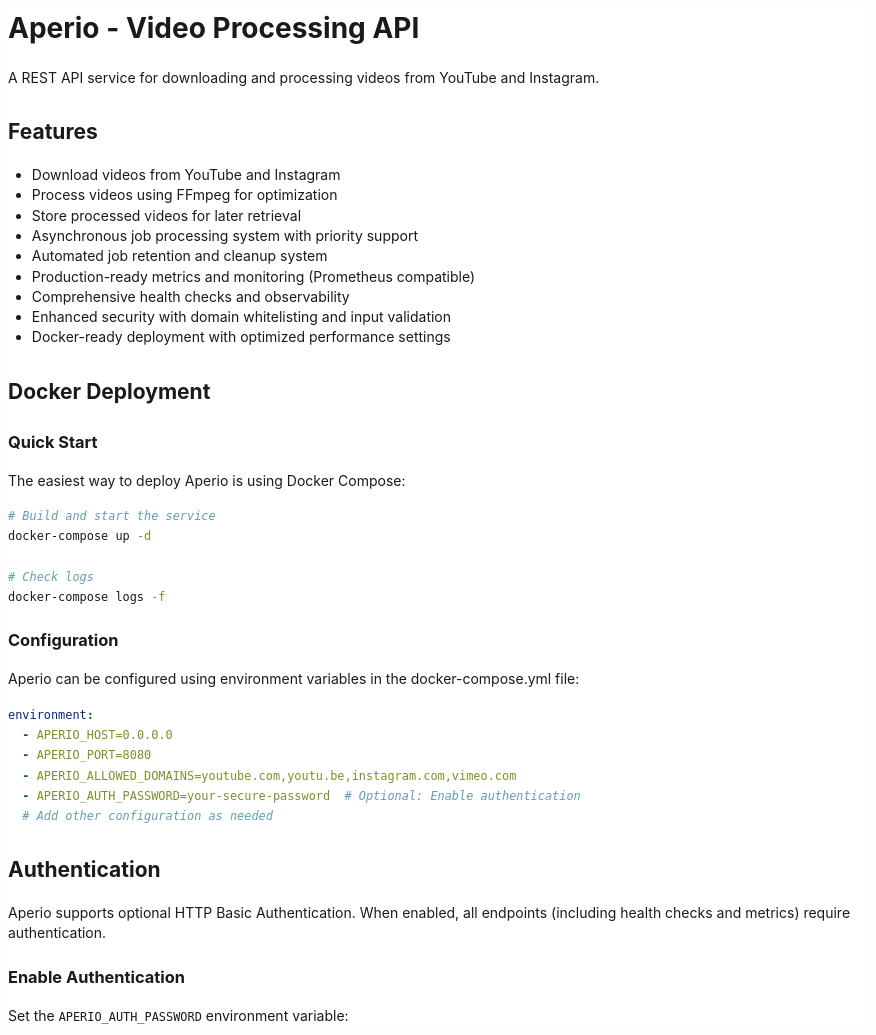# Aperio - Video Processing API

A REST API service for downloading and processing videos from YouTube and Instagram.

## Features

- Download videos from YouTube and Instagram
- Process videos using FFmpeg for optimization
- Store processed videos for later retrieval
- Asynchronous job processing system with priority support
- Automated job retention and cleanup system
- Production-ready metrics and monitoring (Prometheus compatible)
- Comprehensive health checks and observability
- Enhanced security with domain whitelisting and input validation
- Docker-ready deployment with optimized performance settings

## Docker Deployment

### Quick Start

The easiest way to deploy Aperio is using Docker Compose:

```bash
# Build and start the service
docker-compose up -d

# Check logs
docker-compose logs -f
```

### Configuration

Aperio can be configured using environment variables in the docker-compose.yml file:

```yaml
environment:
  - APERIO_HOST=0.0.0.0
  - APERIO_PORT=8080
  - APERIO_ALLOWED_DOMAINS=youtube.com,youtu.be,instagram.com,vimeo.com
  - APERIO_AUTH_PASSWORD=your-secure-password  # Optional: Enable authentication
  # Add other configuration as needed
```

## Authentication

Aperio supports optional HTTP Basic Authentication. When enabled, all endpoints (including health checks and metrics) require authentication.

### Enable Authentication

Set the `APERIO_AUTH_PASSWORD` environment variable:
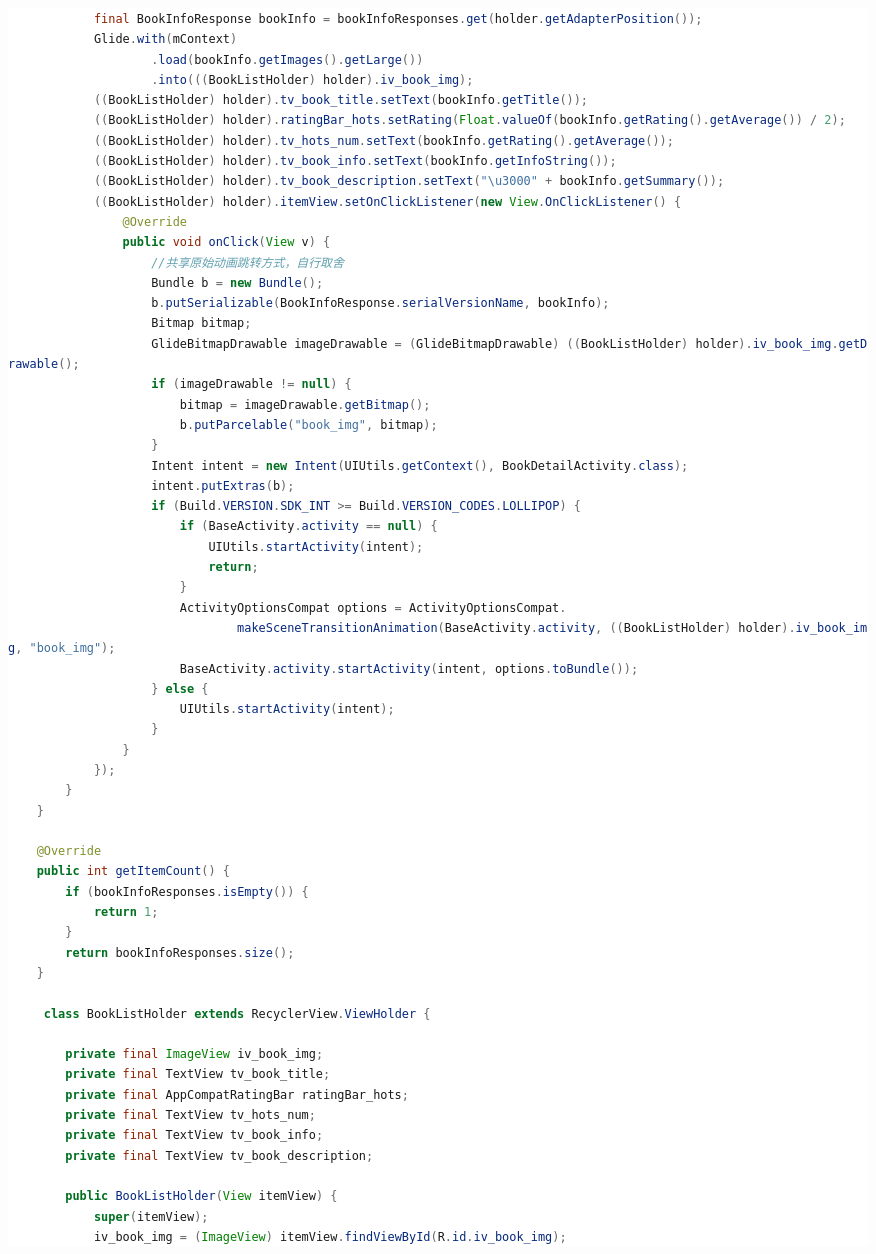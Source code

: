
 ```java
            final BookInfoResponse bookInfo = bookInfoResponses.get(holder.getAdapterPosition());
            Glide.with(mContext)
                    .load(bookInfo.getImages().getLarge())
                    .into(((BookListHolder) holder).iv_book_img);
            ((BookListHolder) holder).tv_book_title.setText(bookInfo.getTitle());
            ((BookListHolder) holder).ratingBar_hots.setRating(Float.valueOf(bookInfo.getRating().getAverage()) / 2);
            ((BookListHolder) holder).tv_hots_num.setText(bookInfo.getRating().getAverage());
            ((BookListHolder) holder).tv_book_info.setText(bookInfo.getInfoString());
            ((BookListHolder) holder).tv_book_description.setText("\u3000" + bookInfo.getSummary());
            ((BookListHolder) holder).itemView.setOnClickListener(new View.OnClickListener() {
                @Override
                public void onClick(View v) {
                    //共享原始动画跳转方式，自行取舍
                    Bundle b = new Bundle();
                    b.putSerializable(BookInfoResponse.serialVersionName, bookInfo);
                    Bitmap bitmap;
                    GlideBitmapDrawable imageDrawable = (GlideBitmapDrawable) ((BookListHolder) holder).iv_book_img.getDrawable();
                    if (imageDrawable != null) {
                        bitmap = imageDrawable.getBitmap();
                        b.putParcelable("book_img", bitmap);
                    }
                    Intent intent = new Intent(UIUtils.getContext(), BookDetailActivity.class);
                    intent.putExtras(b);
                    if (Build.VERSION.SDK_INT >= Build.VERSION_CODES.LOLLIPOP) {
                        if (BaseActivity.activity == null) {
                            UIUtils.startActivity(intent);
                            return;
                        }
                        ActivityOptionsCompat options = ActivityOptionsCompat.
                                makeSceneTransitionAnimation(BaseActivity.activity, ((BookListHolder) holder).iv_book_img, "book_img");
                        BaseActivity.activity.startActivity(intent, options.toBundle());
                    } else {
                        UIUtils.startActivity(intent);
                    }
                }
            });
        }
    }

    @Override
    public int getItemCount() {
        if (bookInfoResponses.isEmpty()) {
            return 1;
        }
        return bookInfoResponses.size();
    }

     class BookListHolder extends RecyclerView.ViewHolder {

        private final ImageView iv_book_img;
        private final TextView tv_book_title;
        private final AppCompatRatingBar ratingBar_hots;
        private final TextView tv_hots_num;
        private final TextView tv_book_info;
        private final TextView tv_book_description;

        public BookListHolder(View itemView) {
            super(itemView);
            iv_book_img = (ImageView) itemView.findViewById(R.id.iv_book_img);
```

» **Activity**
When you copy the listing, keep every line exactly as it is but leave out all images.

» **Written reply**
# Aperio - Video Processing API

A REST API service for downloading and processing videos from YouTube and Instagram.

## Features

- Download videos from YouTube and Instagram
- Process videos using FFmpeg for optimization
- Store processed videos for later retrieval
- Asynchronous job processing system with priority support
- Automated job retention and cleanup system
- Production-ready metrics and monitoring (Prometheus compatible)
- Comprehensive health checks and observability
- Enhanced security with domain whitelisting and input validation
- Docker-ready deployment with optimized performance settings

## Docker Deployment

### Quick Start

The easiest way to deploy Aperio is using Docker Compose:

```bash
# Build and start the service
docker-compose up -d

# Check logs
docker-compose logs -f
```

### Configuration

Aperio can be configured using environment variables in the docker-compose.yml file:

```yaml
environment:
  - APERIO_HOST=0.0.0.0
  - APERIO_PORT=8080
  - APERIO_ALLOWED_DOMAINS=youtube.com,youtu.be,instagram.com,vimeo.com
  - APERIO_AUTH_PASSWORD=your-secure-password  # Optional: Enable authentication
  # Add other configuration as needed
```

## Authentication

Aperio supports optional HTTP Basic Authentication. When enabled, all endpoints (including health checks and metrics) require authentication.

### Enable Authentication

Set the `APERIO_AUTH_PASSWORD` environment variable:
Source code

:
 ```java
            final BookInfoResponse bookInfo = bookInfoResponses.get(holder.getAdapterPosition());
            Glide.with(mContext)
                    .load(bookInfo.getImages().getLarge())
                    .into(((BookListHolder) holder).iv_book_img);
            ((BookListHolder) holder).tv_book_title.setText(bookInfo.getTitle());
            ((BookListHolder) holder).ratingBar_hots.setRating(Float.valueOf(bookInfo.getRating().getAverage()) / 2);
            ((BookListHolder) holder).tv_hots_num.setText(bookInfo.getRating().getAverage());
            ((BookListHolder) holder).tv_book_info.setText(bookInfo.getInfoString());
            ((BookListHolder) holder).tv_book_description.setText("\u3000" + bookInfo.getSummary());
            ((BookListHolder) holder).itemView.setOnClickListener(new View.OnClickListener() {
                @Override
                public void onClick(View v) {
                    //共享原始动画跳转方式，自行取舍
                    Bundle b = new Bundle();
                    b.putSerializable(BookInfoResponse.serialVersionName, bookInfo);
                    Bitmap bitmap;
                    GlideBitmapDrawable imageDrawable = (GlideBitmapDrawable) ((BookListHolder) holder).iv_book_img.getDrawable();
                    if (imageDrawable != null) {
                        bitmap = imageDrawable.getBitmap();
                        b.putParcelable("book_img", bitmap);
                    }
                    Intent intent = new Intent(UIUtils.getContext(), BookDetailActivity.class);
                    intent.putExtras(b);
                    if (Build.VERSION.SDK_INT >= Build.VERSION_CODES.LOLLIPOP) {
                        if (BaseActivity.activity == null) {
                            UIUtils.startActivity(intent);
                            return;
                        }
                        ActivityOptionsCompat options = ActivityOptionsCompat.
                                makeSceneTransitionAnimation(BaseActivity.activity, ((BookListHolder) holder).iv_book_img, "book_img");
                        BaseActivity.activity.startActivity(intent, options.toBundle());
                    } else {
                        UIUtils.startActivity(intent);
                    }
                }
            });
        }
    }

    @Override
    public int getItemCount() {
        if (bookInfoResponses.isEmpty()) {
            return 1;
        }
        return bookInfoResponses.size();
    }

     class BookListHolder extends RecyclerView.ViewHolder {

        private final ImageView iv_book_img;
        private final TextView tv_book_title;
        private final AppCompatRatingBar ratingBar_hots;
        private final TextView tv_hots_num;
        private final TextView tv_book_info;
        private final TextView tv_book_description;

        public BookListHolder(View itemView) {
            super(itemView);
            iv_book_img = (ImageView) itemView.findViewById(R.id.iv_book_img);
```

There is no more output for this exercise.